### PROBLEM STATEMENT
All of the entries below, duplicated exactly, make up the answer.

Stored items
· · · · ·
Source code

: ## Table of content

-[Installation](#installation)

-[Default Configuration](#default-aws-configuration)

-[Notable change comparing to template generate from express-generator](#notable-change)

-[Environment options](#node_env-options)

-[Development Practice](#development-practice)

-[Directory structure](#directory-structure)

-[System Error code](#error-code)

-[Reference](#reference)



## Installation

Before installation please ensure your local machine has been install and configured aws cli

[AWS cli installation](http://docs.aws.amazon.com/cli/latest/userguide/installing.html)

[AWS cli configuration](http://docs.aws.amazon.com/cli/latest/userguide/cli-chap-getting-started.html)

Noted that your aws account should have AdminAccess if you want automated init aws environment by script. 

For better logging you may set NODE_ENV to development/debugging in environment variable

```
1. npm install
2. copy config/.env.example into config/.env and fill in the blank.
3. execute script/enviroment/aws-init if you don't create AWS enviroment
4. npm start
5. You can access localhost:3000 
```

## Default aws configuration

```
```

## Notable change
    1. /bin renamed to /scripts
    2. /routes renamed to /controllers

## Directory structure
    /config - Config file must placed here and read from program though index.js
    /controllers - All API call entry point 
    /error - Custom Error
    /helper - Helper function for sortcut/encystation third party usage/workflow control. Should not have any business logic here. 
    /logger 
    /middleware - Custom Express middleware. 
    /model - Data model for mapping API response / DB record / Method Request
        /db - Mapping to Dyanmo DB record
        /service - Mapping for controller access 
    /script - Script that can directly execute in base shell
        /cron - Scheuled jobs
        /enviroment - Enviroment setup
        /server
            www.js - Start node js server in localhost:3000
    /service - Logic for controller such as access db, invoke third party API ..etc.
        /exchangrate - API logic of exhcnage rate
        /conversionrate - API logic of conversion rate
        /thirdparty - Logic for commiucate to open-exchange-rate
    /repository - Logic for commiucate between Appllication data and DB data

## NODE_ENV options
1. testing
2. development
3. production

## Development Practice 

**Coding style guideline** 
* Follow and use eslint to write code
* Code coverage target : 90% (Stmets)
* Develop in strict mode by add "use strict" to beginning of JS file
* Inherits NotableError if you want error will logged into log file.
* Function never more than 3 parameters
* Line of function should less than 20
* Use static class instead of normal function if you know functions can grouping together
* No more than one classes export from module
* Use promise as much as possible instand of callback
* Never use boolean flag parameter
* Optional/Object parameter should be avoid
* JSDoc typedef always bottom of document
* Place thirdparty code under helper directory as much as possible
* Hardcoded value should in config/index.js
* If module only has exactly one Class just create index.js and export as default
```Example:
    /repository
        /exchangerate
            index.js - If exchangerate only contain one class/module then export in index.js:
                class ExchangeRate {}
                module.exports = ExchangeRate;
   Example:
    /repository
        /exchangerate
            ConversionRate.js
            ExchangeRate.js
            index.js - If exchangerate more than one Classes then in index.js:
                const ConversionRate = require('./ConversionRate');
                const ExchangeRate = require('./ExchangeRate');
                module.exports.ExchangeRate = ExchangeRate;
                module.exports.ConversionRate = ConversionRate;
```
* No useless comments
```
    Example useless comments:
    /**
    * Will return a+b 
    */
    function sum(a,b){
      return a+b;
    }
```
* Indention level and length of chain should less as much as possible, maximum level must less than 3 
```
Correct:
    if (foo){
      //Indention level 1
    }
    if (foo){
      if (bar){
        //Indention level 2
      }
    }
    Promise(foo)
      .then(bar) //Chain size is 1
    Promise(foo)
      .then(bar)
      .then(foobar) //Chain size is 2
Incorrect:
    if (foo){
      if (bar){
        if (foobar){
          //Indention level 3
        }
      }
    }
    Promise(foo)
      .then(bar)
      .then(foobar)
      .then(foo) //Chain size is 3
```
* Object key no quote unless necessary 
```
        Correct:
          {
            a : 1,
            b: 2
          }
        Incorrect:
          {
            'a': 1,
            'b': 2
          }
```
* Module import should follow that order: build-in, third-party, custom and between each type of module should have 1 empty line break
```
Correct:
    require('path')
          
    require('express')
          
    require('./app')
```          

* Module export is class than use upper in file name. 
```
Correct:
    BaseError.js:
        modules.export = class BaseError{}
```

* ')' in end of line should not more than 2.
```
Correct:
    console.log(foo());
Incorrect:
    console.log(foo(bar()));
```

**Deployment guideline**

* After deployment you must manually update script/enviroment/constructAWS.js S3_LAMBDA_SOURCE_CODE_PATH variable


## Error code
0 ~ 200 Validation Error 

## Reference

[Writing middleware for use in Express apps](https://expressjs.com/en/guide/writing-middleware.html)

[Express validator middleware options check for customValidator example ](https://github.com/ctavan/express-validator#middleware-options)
· · · · ·
### ANSWER TO THE PROBLEM
Source code

: ## Table of content

-[Installation](#installation)

-[Default Configuration](#default-aws-configuration)

-[Notable change comparing to template generate from express-generator](#notable-change)

-[Environment options](#node_env-options)

-[Development Practice](#development-practice)

-[Directory structure](#directory-structure)

-[System Error code](#error-code)

-[Reference](#reference)



## Installation

Before installation please ensure your local machine has been install and configured aws cli

[AWS cli installation](http://docs.aws.amazon.com/cli/latest/userguide/installing.html)

[AWS cli configuration](http://docs.aws.amazon.com/cli/latest/userguide/cli-chap-getting-started.html)

Noted that your aws account should have AdminAccess if you want automated init aws environment by script. 

For better logging you may set NODE_ENV to development/debugging in environment variable

```
1. npm install
2. copy config/.env.example into config/.env and fill in the blank.
3. execute script/enviroment/aws-init if you don't create AWS enviroment
4. npm start
5. You can access localhost:3000 
```

## Default aws configuration

```
```

## Notable change
    1. /bin renamed to /scripts
    2. /routes renamed to /controllers

## Directory structure
    /config - Config file must placed here and read from program though index.js
    /controllers - All API call entry point 
    /error - Custom Error
    /helper - Helper function for sortcut/encystation third party usage/workflow control. Should not have any business logic here. 
    /logger 
    /middleware - Custom Express middleware. 
    /model - Data model for mapping API response / DB record / Method Request
        /db - Mapping to Dyanmo DB record
        /service - Mapping for controller access 
    /script - Script that can directly execute in base shell
        /cron - Scheuled jobs
        /enviroment - Enviroment setup
        /server
            www.js - Start node js server in localhost:3000
    /service - Logic for controller such as access db, invoke third party API ..etc.
        /exchangrate - API logic of exhcnage rate
        /conversionrate - API logic of conversion rate
        /thirdparty - Logic for commiucate to open-exchange-rate
    /repository - Logic for commiucate between Appllication data and DB data

## NODE_ENV options
1. testing
2. development
3. production

## Development Practice 

**Coding style guideline** 
* Follow and use eslint to write code
* Code coverage target : 90% (Stmets)
* Develop in strict mode by add "use strict" to beginning of JS file
* Inherits NotableError if you want error will logged into log file.
* Function never more than 3 parameters
* Line of function should less than 20
* Use static class instead of normal function if you know functions can grouping together
* No more than one classes export from module
* Use promise as much as possible instand of callback
* Never use boolean flag parameter
* Optional/Object parameter should be avoid
* JSDoc typedef always bottom of document
* Place thirdparty code under helper directory as much as possible
* Hardcoded value should in config/index.js
* If module only has exactly one Class just create index.js and export as default
```Example:
    /repository
        /exchangerate
            index.js - If exchangerate only contain one class/module then export in index.js:
                class ExchangeRate {}
                module.exports = ExchangeRate;
   Example:
    /repository
        /exchangerate
            ConversionRate.js
            ExchangeRate.js
            index.js - If exchangerate more than one Classes then in index.js:
                const ConversionRate = require('./ConversionRate');
                const ExchangeRate = require('./ExchangeRate');
                module.exports.ExchangeRate = ExchangeRate;
                module.exports.ConversionRate = ConversionRate;
```
* No useless comments
```
    Example useless comments:
    /**
    * Will return a+b 
    */
    function sum(a,b){
      return a+b;
    }
```
* Indention level and length of chain should less as much as possible, maximum level must less than 3 
```
Correct:
    if (foo){
      //Indention level 1
    }
    if (foo){
      if (bar){
        //Indention level 2
      }
    }
    Promise(foo)
      .then(bar) //Chain size is 1
    Promise(foo)
      .then(bar)
      .then(foobar) //Chain size is 2
Incorrect:
    if (foo){
      if (bar){
        if (foobar){
          //Indention level 3
        }
      }
    }
    Promise(foo)
      .then(bar)
      .then(foobar)
      .then(foo) //Chain size is 3
```
* Object key no quote unless necessary 
```
        Correct:
          {
            a : 1,
            b: 2
          }
        Incorrect:
          {
            'a': 1,
            'b': 2
          }
```
* Module import should follow that order: build-in, third-party, custom and between each type of module should have 1 empty line break
```
Correct:
    require('path')
          
    require('express')
          
    require('./app')
```          

* Module export is class than use upper in file name. 
```
Correct:
    BaseError.js:
        modules.export = class BaseError{}
```

* ')' in end of line should not more than 2.
```
Correct:
    console.log(foo());
Incorrect:
    console.log(foo(bar()));
```

**Deployment guideline**

* After deployment you must manually update script/enviroment/constructAWS.js S3_LAMBDA_SOURCE_CODE_PATH variable


## Error code
0 ~ 200 Validation Error 

## Reference

[Writing middleware for use in Express apps](https://expressjs.com/en/guide/writing-middleware.html)

[Express validator middleware options check for customValidator example ](https://github.com/ctavan/express-validator#middleware-options)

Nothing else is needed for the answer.